Las Vegas Sun

March 19, 2024

Do No Harm: Hospital Care in Las Vegas:

How to put patients first

Rising above a fear of malpractice suits, pioneers in health care safety enact seven pillars that work

University of Illinois Medical Center

Leila Navidi

Dr. Tim McDonald, a pioneer in the patient safety movement, is co-executive director of the Institute for Patient Safety Excellence at the University of Illinois Medical Center in Chicago. “Somebody has to step up and say ‘We’re going to do this,’” he says. “It’s the smart thing to do and also happens to be the right thing to do.”

University of Illinois Medical Center

Dr. Tim McDonald, a pioneer in the patient safety movement, is co-executive director of the Institute for Patient Safety Excellence at the University of Illinois Medical Center in Chicago. Launch slideshow »
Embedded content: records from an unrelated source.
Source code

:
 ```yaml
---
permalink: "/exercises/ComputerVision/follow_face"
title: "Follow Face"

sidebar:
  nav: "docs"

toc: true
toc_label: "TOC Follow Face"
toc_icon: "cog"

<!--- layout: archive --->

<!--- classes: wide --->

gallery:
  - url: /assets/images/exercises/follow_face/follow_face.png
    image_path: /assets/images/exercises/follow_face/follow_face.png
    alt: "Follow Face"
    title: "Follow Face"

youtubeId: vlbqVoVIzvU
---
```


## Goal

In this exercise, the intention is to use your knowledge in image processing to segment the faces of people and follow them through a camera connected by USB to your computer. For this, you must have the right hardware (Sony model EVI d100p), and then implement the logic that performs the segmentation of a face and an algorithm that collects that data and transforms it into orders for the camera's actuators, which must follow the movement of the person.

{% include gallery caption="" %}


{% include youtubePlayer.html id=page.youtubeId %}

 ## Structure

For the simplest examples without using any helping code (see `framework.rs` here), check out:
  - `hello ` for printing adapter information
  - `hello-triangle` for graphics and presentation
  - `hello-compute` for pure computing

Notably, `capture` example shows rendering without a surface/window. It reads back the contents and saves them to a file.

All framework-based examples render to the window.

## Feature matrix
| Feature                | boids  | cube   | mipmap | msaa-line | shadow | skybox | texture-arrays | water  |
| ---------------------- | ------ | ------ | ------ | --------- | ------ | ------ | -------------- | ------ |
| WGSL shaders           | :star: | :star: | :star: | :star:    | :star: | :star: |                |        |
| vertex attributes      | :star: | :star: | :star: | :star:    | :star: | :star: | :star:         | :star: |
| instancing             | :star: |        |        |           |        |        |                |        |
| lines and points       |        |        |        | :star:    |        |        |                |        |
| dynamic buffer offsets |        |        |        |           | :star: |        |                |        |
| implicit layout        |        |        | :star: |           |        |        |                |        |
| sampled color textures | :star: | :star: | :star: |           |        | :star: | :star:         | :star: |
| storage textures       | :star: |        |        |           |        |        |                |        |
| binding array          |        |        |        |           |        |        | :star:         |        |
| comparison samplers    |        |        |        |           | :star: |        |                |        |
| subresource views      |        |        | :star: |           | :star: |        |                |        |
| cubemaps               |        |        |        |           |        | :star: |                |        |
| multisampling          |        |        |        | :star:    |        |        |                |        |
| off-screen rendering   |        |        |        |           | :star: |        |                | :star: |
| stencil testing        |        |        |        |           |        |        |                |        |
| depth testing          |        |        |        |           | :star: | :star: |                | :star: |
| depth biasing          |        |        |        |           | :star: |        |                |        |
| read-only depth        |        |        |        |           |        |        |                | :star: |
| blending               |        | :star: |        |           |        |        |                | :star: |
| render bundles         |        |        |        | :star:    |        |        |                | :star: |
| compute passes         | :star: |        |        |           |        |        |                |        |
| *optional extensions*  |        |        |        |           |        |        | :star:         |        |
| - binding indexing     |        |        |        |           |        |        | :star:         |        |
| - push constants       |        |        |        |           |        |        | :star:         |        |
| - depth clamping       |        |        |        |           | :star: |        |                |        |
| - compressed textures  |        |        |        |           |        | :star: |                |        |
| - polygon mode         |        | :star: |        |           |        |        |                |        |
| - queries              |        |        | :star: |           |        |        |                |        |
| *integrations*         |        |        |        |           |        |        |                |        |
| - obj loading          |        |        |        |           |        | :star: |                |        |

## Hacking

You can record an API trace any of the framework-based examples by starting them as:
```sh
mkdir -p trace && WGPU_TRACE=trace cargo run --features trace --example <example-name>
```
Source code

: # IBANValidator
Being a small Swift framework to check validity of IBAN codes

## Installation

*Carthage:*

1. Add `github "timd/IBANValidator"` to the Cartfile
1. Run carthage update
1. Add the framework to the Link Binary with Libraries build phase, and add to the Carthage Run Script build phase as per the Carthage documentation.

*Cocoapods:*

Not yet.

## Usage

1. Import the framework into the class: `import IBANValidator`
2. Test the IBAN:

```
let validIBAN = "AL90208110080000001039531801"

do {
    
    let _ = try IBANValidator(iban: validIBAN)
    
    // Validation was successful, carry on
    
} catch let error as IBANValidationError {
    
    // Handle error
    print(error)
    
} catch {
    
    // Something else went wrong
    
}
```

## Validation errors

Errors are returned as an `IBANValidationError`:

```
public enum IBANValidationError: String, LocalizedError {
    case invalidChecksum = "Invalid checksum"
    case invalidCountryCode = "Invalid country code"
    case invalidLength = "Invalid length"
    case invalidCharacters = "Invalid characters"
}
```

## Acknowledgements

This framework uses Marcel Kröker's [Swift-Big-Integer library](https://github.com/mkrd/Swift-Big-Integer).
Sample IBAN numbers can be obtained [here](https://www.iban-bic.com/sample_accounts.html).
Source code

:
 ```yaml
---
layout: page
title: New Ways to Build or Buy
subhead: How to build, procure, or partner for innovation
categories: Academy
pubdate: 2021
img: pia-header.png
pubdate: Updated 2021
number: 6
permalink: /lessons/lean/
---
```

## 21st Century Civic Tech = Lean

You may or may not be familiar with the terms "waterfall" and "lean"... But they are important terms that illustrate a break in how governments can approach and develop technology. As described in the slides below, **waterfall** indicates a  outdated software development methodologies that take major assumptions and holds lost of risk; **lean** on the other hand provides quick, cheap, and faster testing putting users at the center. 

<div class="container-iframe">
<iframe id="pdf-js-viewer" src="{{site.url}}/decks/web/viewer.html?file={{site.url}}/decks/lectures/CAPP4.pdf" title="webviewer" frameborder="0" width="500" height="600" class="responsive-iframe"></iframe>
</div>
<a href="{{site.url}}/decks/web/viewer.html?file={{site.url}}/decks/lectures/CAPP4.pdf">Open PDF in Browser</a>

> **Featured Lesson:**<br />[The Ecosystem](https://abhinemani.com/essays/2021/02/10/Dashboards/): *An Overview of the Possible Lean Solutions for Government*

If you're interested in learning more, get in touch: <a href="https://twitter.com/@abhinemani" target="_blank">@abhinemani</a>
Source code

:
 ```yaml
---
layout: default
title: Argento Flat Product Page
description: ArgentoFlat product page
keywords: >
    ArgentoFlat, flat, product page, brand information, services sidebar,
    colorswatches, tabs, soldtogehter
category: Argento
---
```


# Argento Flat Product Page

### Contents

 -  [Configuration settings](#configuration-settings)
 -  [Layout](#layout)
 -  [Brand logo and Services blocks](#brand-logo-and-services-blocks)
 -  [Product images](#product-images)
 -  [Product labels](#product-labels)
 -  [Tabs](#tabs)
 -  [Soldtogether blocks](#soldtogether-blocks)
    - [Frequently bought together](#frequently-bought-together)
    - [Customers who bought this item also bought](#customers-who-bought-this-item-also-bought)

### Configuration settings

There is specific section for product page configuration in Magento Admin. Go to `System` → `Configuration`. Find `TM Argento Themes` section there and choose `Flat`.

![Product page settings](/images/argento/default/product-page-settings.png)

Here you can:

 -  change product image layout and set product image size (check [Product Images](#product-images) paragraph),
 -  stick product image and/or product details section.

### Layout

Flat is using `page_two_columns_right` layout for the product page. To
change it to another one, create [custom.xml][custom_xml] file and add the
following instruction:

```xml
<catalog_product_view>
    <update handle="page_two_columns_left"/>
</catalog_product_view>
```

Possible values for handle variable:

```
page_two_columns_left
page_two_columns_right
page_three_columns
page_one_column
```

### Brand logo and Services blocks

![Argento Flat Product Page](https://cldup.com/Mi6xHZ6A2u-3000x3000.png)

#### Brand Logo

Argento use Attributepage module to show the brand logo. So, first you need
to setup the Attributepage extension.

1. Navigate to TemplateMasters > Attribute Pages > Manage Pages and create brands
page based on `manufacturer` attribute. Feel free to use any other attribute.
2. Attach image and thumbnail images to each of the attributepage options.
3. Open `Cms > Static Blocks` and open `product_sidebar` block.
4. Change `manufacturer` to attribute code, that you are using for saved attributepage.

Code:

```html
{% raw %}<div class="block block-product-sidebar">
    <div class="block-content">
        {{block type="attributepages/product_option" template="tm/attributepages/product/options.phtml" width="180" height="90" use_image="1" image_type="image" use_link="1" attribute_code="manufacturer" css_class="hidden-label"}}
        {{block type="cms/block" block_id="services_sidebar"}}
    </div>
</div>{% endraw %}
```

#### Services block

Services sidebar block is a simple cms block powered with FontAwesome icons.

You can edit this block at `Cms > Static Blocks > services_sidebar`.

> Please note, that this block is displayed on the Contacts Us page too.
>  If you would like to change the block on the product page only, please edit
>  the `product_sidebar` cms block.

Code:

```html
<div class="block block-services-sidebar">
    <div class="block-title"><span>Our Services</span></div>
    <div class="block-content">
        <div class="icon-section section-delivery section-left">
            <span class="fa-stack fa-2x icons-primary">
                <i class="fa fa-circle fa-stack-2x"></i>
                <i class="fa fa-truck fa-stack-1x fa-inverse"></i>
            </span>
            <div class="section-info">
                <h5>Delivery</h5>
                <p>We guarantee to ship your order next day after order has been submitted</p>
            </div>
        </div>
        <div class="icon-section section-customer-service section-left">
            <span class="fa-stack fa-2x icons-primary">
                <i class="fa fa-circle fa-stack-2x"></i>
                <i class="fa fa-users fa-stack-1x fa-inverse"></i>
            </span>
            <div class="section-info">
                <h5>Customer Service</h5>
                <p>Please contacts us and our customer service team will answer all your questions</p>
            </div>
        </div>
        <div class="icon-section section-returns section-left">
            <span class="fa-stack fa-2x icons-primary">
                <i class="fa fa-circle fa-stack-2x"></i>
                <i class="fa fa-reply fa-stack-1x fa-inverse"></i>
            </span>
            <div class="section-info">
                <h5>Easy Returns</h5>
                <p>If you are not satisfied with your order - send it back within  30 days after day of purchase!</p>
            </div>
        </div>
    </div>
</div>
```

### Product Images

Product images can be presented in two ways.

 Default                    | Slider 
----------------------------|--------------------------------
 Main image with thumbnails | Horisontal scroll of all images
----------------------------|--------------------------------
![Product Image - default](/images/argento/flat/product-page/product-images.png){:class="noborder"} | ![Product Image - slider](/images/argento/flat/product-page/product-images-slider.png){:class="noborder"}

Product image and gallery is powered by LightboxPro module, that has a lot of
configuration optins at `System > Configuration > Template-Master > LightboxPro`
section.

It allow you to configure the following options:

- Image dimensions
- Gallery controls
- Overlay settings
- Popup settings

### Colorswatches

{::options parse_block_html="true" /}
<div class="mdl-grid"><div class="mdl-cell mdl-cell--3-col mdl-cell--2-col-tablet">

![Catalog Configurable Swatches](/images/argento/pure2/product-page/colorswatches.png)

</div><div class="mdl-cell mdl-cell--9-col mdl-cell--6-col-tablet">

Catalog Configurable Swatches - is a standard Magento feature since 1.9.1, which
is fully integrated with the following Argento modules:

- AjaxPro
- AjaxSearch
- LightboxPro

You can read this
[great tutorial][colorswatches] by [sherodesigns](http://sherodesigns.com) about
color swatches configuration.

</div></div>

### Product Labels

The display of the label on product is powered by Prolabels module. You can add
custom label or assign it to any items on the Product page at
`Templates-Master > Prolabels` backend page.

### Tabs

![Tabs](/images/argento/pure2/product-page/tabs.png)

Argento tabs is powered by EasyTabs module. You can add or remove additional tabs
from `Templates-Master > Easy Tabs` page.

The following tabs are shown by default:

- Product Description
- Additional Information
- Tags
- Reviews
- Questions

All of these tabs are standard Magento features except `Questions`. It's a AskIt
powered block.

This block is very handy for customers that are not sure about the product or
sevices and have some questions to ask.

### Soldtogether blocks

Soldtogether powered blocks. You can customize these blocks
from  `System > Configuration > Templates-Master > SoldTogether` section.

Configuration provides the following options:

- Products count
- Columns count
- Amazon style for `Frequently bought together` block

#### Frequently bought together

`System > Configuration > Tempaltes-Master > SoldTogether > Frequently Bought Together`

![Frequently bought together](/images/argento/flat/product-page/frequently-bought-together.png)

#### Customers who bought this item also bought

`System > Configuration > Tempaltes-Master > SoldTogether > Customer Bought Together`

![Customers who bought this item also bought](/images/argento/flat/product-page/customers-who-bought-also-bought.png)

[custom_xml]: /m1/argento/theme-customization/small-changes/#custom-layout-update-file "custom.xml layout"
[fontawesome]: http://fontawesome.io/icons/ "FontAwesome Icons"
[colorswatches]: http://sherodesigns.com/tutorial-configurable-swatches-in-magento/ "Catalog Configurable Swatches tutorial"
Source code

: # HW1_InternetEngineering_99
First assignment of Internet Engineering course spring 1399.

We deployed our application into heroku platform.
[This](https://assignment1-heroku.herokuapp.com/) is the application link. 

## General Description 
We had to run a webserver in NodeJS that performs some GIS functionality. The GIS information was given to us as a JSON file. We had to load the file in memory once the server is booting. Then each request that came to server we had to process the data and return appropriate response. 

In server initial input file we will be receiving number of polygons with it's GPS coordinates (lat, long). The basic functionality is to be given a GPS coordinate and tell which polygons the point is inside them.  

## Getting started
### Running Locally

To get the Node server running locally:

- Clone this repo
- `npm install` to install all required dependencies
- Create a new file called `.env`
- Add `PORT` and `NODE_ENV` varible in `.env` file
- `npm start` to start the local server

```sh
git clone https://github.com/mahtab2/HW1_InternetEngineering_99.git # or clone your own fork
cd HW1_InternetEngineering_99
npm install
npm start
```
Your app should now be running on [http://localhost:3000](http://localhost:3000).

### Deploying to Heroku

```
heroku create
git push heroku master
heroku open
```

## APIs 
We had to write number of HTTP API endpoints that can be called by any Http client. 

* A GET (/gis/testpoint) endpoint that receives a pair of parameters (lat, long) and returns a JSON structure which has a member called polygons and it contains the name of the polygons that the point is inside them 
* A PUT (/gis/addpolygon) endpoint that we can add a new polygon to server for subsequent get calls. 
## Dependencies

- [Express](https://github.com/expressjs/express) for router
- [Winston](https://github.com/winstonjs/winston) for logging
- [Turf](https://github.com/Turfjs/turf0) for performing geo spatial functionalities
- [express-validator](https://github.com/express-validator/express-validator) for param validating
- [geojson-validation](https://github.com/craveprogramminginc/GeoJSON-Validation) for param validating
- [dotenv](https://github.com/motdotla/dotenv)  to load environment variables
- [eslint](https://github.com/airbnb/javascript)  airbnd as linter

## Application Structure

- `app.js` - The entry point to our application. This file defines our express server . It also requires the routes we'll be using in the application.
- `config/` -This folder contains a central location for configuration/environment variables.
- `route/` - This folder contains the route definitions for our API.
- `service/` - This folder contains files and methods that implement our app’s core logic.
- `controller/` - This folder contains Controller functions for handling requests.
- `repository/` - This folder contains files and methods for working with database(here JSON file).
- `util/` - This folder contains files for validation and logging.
Do No Harm: Brian Greenspun

Sun Publisher and Editor Brian Greenspun talks about the findings of the newspaper's series on hospital care. To address the problems raised by the series will require a change in attitude from executive suites down, including more openness with patients and a commitment to do no harm.

Portraits of Harm

Gabrielle Johnson, 17, who suffered from the genetic disorder Friedriech's ataxia, was revived at a local hospital after suffering cardiac arrest, and then taken to another local hospital with a trauma unit in October 2009. There, Gabrielle's mother, Iris, believes she was unnecessarily sedated because her only method of communicating, kicking her legs, was misinterpreted as combativeness. The teenager never woke up and died nine days later. Seen is her mother, Iris Johnson, and brother, Dominic Johnson, 10. Launch slideshow »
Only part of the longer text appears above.